It must have been around 1947 or 48 when I first heard this amazing sound coming out of our family's old radio. I heard it again and again, too, because that particular recording of "Peg o' My Heart" was destined to become, with some 20 million sold, the second-most-popular 78 rpm single ever produced in America, exceeded only by Bing Crosby's infuriatingly addictive "White Christmas."
The guilty parties were called the Harmonicats, I soon learned, and they were a trio--just three guys blowing into harmonicas. Unbelievable! How did they do it? It turned out I wasn't the only one asking that question because a few million other Americans did exactly what I did. We marched right out and bought harmonicas, hell-bent on discovering the place inside the shiny little silver toy where the sound was hiding.
There weren't many of us who found it. Within a few weeks I got pretty sharp on "Oh Susannah" and "The Red River Valley," but I never managed to achieve that magic sound. And there was something else, too, something very, very frustrating--I couldn't play "Peg o' My Heart." Not entirely, anyway--not right. It started out fine, and the lyrics washed through my brain as I tootled along: "Peg o' my heart I love you..." But then everything went to hell.
As soon as I tried to launch into the inspired poesy that followed (". . . Don't let us part, I love you, I always knooo it would be yooo") , the melody didn't come. I mean, the notes just weren't there. I sucked and blew and twisted and turned and went up above and slid down and tried every combination possible, but it was no use. Just when I aspired to reach the lyrics' immortal supplication, the note for that "Don't" part fled, causing me deep angst and introspection. Was I inadequate? Was I a lousy musician? (I was, but that's beside the point for the purposes of this article. Furthermore, my frustration continued as the lyrics maundered toward their Statement of Purpose: "Since I heard your lilting laughter, it's your Irish heart I'm after." Dammit, now I couldn't get the notes for "your" or "I'm." Where were those notes?
Not in my harmonica, as it turned out, nor anyone else's, for that matter--not even the Harmonicats', if they had been using the same hardware as me. After weeks of struggling to wring the missing notes from my instrument, I finally learned that there were two fundamentally different kinds of harmonicas: diatonic and chromatic.

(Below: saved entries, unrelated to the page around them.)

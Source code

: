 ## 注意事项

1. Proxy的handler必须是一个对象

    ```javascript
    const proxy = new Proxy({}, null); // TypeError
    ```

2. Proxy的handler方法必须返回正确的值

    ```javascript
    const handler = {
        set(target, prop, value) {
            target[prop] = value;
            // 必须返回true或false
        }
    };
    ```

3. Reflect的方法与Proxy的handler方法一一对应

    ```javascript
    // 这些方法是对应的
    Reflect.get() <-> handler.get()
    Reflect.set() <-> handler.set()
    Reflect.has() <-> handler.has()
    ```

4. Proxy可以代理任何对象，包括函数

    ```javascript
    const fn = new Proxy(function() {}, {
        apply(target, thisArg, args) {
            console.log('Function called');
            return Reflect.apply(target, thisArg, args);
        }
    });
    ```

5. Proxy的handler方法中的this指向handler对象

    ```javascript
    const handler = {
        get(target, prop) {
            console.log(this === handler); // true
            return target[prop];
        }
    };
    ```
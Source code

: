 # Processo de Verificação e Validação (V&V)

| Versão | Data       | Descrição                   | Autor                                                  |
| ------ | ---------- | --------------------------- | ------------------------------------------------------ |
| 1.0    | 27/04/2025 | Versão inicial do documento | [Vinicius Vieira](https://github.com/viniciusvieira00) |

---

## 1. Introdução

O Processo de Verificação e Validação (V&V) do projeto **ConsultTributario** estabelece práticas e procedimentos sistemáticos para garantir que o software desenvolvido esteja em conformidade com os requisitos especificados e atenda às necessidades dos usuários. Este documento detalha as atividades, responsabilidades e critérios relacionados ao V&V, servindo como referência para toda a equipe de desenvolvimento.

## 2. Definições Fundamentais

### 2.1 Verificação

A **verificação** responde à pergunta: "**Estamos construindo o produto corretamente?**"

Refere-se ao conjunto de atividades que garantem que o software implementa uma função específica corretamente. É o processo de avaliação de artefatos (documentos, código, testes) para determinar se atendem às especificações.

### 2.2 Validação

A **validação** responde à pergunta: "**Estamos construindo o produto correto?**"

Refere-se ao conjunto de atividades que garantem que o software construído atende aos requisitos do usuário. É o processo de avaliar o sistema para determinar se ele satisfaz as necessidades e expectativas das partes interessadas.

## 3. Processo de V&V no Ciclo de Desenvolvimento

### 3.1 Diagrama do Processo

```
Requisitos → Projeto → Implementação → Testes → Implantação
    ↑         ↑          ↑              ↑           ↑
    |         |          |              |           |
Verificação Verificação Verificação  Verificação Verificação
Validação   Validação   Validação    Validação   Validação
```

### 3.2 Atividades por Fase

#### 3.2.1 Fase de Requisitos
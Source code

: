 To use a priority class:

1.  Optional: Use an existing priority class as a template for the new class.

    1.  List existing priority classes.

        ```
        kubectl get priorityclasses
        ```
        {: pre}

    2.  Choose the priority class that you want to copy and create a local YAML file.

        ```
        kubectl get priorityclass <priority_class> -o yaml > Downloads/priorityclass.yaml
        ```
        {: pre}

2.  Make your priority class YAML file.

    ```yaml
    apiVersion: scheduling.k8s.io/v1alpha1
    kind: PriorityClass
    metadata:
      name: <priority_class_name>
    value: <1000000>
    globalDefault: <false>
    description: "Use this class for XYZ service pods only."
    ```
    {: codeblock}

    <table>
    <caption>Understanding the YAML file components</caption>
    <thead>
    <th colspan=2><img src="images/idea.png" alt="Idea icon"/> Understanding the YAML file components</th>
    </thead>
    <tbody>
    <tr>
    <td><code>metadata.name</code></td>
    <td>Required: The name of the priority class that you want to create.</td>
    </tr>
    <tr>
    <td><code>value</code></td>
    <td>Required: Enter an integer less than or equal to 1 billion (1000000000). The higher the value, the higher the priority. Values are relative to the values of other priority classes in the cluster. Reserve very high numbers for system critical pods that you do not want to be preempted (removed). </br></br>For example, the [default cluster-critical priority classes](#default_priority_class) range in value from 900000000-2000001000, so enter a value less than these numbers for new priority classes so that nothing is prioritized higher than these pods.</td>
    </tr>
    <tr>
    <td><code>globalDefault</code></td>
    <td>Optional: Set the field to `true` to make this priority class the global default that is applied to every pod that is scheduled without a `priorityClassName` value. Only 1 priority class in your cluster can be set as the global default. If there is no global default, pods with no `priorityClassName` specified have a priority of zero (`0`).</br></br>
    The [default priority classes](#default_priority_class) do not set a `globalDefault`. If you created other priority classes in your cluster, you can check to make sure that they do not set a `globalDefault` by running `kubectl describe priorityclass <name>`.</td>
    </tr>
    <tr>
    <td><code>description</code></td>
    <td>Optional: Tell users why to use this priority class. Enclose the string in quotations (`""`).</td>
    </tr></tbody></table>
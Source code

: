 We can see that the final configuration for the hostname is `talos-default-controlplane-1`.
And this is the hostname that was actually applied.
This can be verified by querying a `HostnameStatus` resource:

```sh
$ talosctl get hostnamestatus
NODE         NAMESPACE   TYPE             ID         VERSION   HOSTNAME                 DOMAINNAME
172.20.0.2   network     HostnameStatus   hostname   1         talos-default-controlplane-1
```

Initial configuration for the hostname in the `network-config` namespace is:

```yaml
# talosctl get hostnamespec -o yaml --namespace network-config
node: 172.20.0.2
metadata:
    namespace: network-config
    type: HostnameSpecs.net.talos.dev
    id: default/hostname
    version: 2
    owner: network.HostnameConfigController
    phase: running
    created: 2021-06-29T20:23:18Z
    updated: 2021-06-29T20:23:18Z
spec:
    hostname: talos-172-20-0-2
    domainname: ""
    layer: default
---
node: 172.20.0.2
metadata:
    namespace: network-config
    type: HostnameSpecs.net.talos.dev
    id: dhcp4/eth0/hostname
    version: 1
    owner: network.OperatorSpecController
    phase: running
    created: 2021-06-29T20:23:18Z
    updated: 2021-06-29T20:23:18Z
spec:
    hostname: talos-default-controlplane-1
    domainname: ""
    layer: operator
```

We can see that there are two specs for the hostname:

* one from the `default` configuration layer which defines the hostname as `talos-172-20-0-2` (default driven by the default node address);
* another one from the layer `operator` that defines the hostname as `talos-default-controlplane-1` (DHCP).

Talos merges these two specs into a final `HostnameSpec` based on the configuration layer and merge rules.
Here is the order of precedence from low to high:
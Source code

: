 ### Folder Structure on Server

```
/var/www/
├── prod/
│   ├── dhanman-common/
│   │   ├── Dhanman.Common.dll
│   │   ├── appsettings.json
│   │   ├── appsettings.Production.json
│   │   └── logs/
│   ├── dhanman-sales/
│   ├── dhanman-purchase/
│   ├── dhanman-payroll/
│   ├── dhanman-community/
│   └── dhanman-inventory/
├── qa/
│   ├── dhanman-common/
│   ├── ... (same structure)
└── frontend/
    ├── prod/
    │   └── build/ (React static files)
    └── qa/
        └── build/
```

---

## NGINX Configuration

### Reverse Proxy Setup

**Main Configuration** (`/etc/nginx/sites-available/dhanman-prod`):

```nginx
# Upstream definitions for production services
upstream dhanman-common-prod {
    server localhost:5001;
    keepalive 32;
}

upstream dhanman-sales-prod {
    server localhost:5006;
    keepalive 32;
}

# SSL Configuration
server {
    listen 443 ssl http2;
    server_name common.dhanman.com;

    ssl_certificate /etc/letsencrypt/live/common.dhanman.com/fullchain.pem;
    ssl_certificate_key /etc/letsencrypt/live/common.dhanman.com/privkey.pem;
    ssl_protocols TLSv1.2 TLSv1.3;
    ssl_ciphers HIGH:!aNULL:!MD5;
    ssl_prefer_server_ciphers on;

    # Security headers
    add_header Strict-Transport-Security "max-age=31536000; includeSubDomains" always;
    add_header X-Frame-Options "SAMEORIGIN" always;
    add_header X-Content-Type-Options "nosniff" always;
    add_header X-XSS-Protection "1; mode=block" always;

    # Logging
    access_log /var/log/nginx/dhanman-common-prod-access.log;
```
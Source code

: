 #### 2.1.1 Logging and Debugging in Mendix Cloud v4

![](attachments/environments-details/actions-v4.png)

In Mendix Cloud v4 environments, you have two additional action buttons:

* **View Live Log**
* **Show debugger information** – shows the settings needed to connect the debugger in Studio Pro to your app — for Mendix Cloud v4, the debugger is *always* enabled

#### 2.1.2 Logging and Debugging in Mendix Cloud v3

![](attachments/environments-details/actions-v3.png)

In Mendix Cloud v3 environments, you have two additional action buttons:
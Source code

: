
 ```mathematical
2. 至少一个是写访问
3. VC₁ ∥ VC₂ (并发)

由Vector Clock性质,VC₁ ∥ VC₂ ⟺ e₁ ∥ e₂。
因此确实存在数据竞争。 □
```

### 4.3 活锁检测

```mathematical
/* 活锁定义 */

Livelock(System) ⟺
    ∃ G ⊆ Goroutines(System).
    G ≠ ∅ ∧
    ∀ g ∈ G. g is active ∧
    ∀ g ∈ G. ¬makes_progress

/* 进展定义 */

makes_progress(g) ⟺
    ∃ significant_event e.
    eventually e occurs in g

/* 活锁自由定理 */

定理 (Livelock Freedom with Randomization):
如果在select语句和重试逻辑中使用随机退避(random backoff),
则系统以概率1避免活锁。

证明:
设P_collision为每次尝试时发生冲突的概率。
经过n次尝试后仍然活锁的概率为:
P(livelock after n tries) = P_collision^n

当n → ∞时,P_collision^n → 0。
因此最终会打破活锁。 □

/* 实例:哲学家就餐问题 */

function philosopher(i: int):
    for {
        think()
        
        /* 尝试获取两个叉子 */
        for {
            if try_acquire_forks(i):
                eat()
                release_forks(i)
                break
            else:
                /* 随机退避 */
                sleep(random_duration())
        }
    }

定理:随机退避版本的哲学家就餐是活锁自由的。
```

The diatonic (my original purchase) was what might be called the "My Country Tis of Thee" model, with only the basic seven-note scale built into it--the white keys, if you will. The chromatic, more complicated and more expensive, could, as its name implied, explore the full 12-note range of colors of more-complex music--call it the "Peg o' My Heart" model. The chromatic had the notes for Don't," for "your" and for "I'm" built into it--the sharps and the flats. The white keys and the black keys.
I eventually got a chromatic and triumphed, sort of, over "Peg" but never came close to the artistry or the sound of the Harmonicats. Years later I discovered why. To begin with, those three guys--Jerry Murad, Don Les and Al Fiore--were terrific musicians, and…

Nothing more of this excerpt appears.